_Information shown_
--- START ---
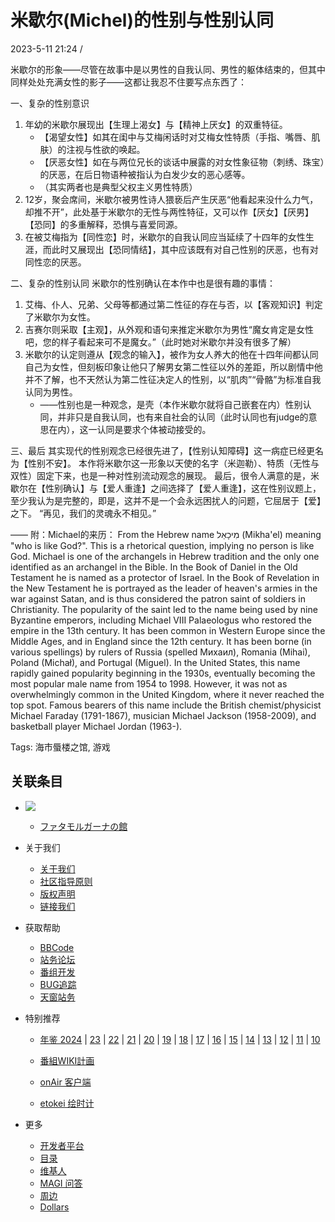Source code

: # 米歇尔(Michel)的性别与性别认同

2023-5-11 21:24 /

米歇尔的形象——尽管在故事中是以男性的自我认同、男性的躯体结束的，但其中同样处处充满女性的影子——这都让我忍不住要写点东西了： 

一、复杂的性别意识 
1. 年幼的米歇尔展现出【生理上渴女】与【精神上厌女】的双重特征。 
   - 【渴望女性】如其在闺中与艾梅闲话时对艾梅女性特质（手指、嘴唇、肌肤）的注视与性欲的唤起。 
   - 【厌恶女性】如在与两位兄长的谈话中展露的对女性象征物（刺绣、珠宝）的厌恶，在后日物语种被指认为白发少女的恶心感等。 
   - （其实两者也是典型父权主义男性特质） 
2. 12岁，聚会席间，米歇尔被男性诗人猥亵后产生厌恶“他看起来没什么力气，却推不开”，此处基于米歇尔的无性与两性特征，又可以作【厌女】【厌男】【恐同】的多重解释，恐惧与喜爱同源。 
3. 在被艾梅指为【同性恋】时，米歇尔的自我认同应当延续了十四年的女性生涯，而此时又展现出【恐同情结】，其中应该既有对自己性别的厌恶，也有对同性恋的厌恶。 

二、复杂的性别认同 
米歇尔的性别确认在本作中也是很有趣的事情： 
1. 艾梅、仆人、兄弟、父母等都通过第二性征的存在与否，以【客观知识】判定了米歇尔为女性。 
2. 吉赛尔则采取【主观】，从外观和语句来推定米歇尔为男性“魔女肯定是女性吧，您的样子看起来可不是魔女。”（此时她对米歇尔并没有很多了解） 
3. 米歇尔的认定则遵从【观念的输入】，被作为女人养大的他在十四年间都认同自己为女性，但刻板印象让他只了解男女第二性征以外的差距，所以剧情中他并不了解，也不天然认为第二性征决定人的性别，以“肌肉”“骨骼”为标准自我认同为男性。 
   - ——性别也是一种观念，是壳（本作米歇尔就将自己嵌套在内）性别认同，并非只是自我认同，也有来自社会的认同（此时认同也有judge的意思在内），这一认同是要求个体被动接受的。 

三、最后 
其实现代的性别观念已经很先进了，【性别认知障碍】这一病症已经更名为【性别不安】。 
本作将米歇尔这一形象以天使的名字（米迦勒）、特质（无性与双性）固定下来，也是一种对性别流动观念的展现。 
最后，很令人满意的是，米歇尔在【性别确认】与【爱人重逢】之间选择了【爱人重逢】，这在性别议题上，至少我认为是完整的，即是，这并不是一个会永远困扰人的问题，它屈居于【爱】之下。 
“再见，我们的灵魂永不相见。” 

—— 附：Michael的来历： 
From the Hebrew name מִיכָאֵל (Mikha'el) meaning "who is like God?". This is a rhetorical question, implying no person is like God. Michael is one of the archangels in Hebrew tradition and the only one identified as an archangel in the Bible. In the Book of Daniel in the Old Testament he is named as a protector of Israel. In the Book of Revelation in the New Testament he is portrayed as the leader of heaven's armies in the war against Satan, and is thus considered the patron saint of soldiers in Christianity. The popularity of the saint led to the name being used by nine Byzantine emperors, including Michael VIII Palaeologus who restored the empire in the 13th century. It has been common in Western Europe since the Middle Ages, and in England since the 12th century. It has been borne (in various spellings) by rulers of Russia (spelled Михаил), Romania (Mihai), Poland (Michał), and Portugal (Miguel). In the United States, this name rapidly gained popularity beginning in the 1930s, eventually becoming the most popular male name from 1954 to 1998. However, it was not as overwhelmingly common in the United Kingdom, where it never reached the top spot. Famous bearers of this name include the British chemist/physicist Michael Faraday (1791-1867), musician Michael Jackson (1958-2009), and basketball player Michael Jordan (1963-).

Tags: 海市蜃楼之馆, 游戏

## 关联条目

- ![](//lain.bgm.tv/pic/cover/g/e3/51/73806_cc482.jpg)
  - [ファタモルガーナの館](/subject/73806)
  
- 关于我们
   - [关于我们](https://bgm.tv/about)
   - [社区指导原则](https://bgm.tv/about/guideline)
   - [版权声明](https://bgm.tv/about/copyright)
   - [链接我们](https://bgm.tv/about/link2us)
  
- 获取帮助
   - [BBCode](https://bgm.tv/help/bbcode)
   - [站务论坛](https://bgm.tv/group/forum)
   - [番组开发](https://bgm.tv/group/dev)
   - [BUG追踪](https://bgm.tv/group/issues)
   - [天窗站务](https://bgm.tv/group/doujin)

- 特别推荐
   - [年鉴 2024](https://bgm.tv/award/2024) | [23](https://bgm.tv/award/2023) | [22](https://bgm.tv/award/2022) | [21](https://bgm.tv/award/2021) | [20](https://bgm.tv/award/2020) | [19](https://bgm.tv/award/2019) | [18](https://bgm.tv/award/2018) | [17](https://bgm.tv/award/2017) | [16](https://bgm.tv/award/2016) | [15](https://bgm.tv/award/2015) | [14](https://bgm.tv/award/2014) | [13](https://bgm.tv/award/2013) | [12](https://bgm.tv/award/2012) | [11](https://bgm.tv/award/2011) | [10](https://bgm.tv/award/2010)
  
   - [番組WIKI計画](https://bgm.tv/group/wiki)
   - [onAir 客户端](https://bgm.tv/onair)
   - [etokei 绘时计](https://bgm.tv/tokei)
  
- 更多
   - [开发者平台](https://bgm.tv/dev/app)
   - [目录](https://bgm.tv/index)
   - [维基人](https://bgm.tv/wiki)
   - [MAGI 问答](https://bgm.tv/magi)
   - [周边](https://bgm.tv/goodies)
   - [Dollars](https://bgm.tv/dollars)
--- END ---
_Exercise goal_
Please reprint the whole listing exactly and omit its pictures.

_Written response_
Source code

: # 米歇尔(Michel)的性别与性别认同

2023-5-11 21:24 /

米歇尔的形象——尽管在故事中是以男性的自我认同、男性的躯体结束的，但其中同样处处充满女性的影子——这都让我忍不住要写点东西了： 

一、复杂的性别意识 
1. 年幼的米歇尔展现出【生理上渴女】与【精神上厌女】的双重特征。 
   - 【渴望女性】如其在闺中与艾梅闲话时对艾梅女性特质（手指、嘴唇、肌肤）的注视与性欲的唤起。 
   - 【厌恶女性】如在与两位兄长的谈话中展露的对女性象征物（刺绣、珠宝）的厌恶，在后日物语种被指认为白发少女的恶心感等。 
   - （其实两者也是典型父权主义男性特质） 
2. 12岁，聚会席间，米歇尔被男性诗人猥亵后产生厌恶“他看起来没什么力气，却推不开”，此处基于米歇尔的无性与两性特征，又可以作【厌女】【厌男】【恐同】的多重解释，恐惧与喜爱同源。 
3. 在被艾梅指为【同性恋】时，米歇尔的自我认同应当延续了十四年的女性生涯，而此时又展现出【恐同情结】，其中应该既有对自己性别的厌恶，也有对同性恋的厌恶。 

二、复杂的性别认同 
米歇尔的性别确认在本作中也是很有趣的事情： 
1. 艾梅、仆人、兄弟、父母等都通过第二性征的存在与否，以【客观知识】判定了米歇尔为女性。 
2. 吉赛尔则采取【主观】，从外观和语句来推定米歇尔为男性“魔女肯定是女性吧，您的样子看起来可不是魔女。”（此时她对米歇尔并没有很多了解） 
3. 米歇尔的认定则遵从【观念的输入】，被作为女人养大的他在十四年间都认同自己为女性，但刻板印象让他只了解男女第二性征以外的差距，所以剧情中他并不了解，也不天然认为第二性征决定人的性别，以“肌肉”“骨骼”为标准自我认同为男性。 
   - ——性别也是一种观念，是壳（本作米歇尔就将自己嵌套在内）性别认同，并非只是自我认同，也有来自社会的认同（此时认同也有judge的意思在内），这一认同是要求个体被动接受的。 

三、最后 
其实现代的性别观念已经很先进了，【性别认知障碍】这一病症已经更名为【性别不安】。 
本作将米歇尔这一形象以天使的名字（米迦勒）、特质（无性与双性）固定下来，也是一种对性别流动观念的展现。 
最后，很令人满意的是，米歇尔在【性别确认】与【爱人重逢】之间选择了【爱人重逢】，这在性别议题上，至少我认为是完整的，即是，这并不是一个会永远困扰人的问题，它屈居于【爱】之下。 
“再见，我们的灵魂永不相见。” 

—— 附：Michael的来历： 
From the Hebrew name מִיכָאֵל (Mikha'el) meaning "who is like God?". This is a rhetorical question, implying no person is like God. Michael is one of the archangels in Hebrew tradition and the only one identified as an archangel in the Bible. In the Book of Daniel in the Old Testament he is named as a protector of Israel. In the Book of Revelation in the New Testament he is portrayed as the leader of heaven's armies in the war against Satan, and is thus considered the patron saint of soldiers in Christianity. The popularity of the saint led to the name being used by nine Byzantine emperors, including Michael VIII Palaeologus who restored the empire in the 13th century. It has been common in Western Europe since the Middle Ages, and in England since the 12th century. It has been borne (in various spellings) by rulers of Russia (spelled Михаил), Romania (Mihai), Poland (Michał), and Portugal (Miguel). In the United States, this name rapidly gained popularity beginning in the 1930s, eventually becoming the most popular male name from 1954 to 1998. However, it was not as overwhelmingly common in the United Kingdom, where it never reached the top spot. Famous bearers of this name include the British chemist/physicist Michael Faraday (1791-1867), musician Michael Jackson (1958-2009), and basketball player Michael Jordan (1963-).

Tags: 海市蜃楼之馆, 游戏

## 关联条目

- ![](//lain.bgm.tv/pic/cover/g/e3/51/73806_cc482.jpg)
  - [ファタモルガーナの館](/subject/73806)
  
- 关于我们
   - [关于我们](https://bgm.tv/about)
   - [社区指导原则](https://bgm.tv/about/guideline)
   - [版权声明](https://bgm.tv/about/copyright)
   - [链接我们](https://bgm.tv/about/link2us)
  
- 获取帮助
   - [BBCode](https://bgm.tv/help/bbcode)
   - [站务论坛](https://bgm.tv/group/forum)
   - [番组开发](https://bgm.tv/group/dev)
   - [BUG追踪](https://bgm.tv/group/issues)
   - [天窗站务](https://bgm.tv/group/doujin)

- 特别推荐
   - [年鉴 2024](https://bgm.tv/award/2024) | [23](https://bgm.tv/award/2023) | [22](https://bgm.tv/award/2022) | [21](https://bgm.tv/award/2021) | [20](https://bgm.tv/award/2020) | [19](https://bgm.tv/award/2019) | [18](https://bgm.tv/award/2018) | [17](https://bgm.tv/award/2017) | [16](https://bgm.tv/award/2016) | [15](https://bgm.tv/award/2015) | [14](https://bgm.tv/award/2014) | [13](https://bgm.tv/award/2013) | [12](https://bgm.tv/award/2012) | [11](https://bgm.tv/award/2011) | [10](https://bgm.tv/award/2010)
  
   - [番組WIKI計画](https://bgm.tv/group/wiki)
   - [onAir 客户端](https://bgm.tv/onair)
   - [etokei 绘时计](https://bgm.tv/tokei)
  
- 更多
   - [开发者平台](https://bgm.tv/dev/app)
   - [目录](https://bgm.tv/index)
   - [维基人](https://bgm.tv/wiki)
   - [MAGI 问答](https://bgm.tv/magi)
   - [周边](https://bgm.tv/goodies)
   - [Dollars](https://bgm.tv/dollars)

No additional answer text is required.